Extracted data entries:
::::
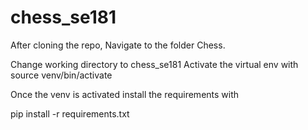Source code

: # chess_se181

After cloning the repo, 
Navigate to the folder Chess.

Change working directory to chess_se181
Activate the virtual env with source venv/bin/activate

Once the venv is activated
install the requirements with 

pip install -r requirements.txt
::::
* _How to complete this task_
Every word of the data should be reproduced exactly; please omit any pictures.

* _Problem solution_
Source code

: # chess_se181

After cloning the repo, 
Navigate to the folder Chess.

Change working directory to chess_se181
Activate the virtual env with source venv/bin/activate

Once the venv is activated
install the requirements with 

pip install -r requirements.txt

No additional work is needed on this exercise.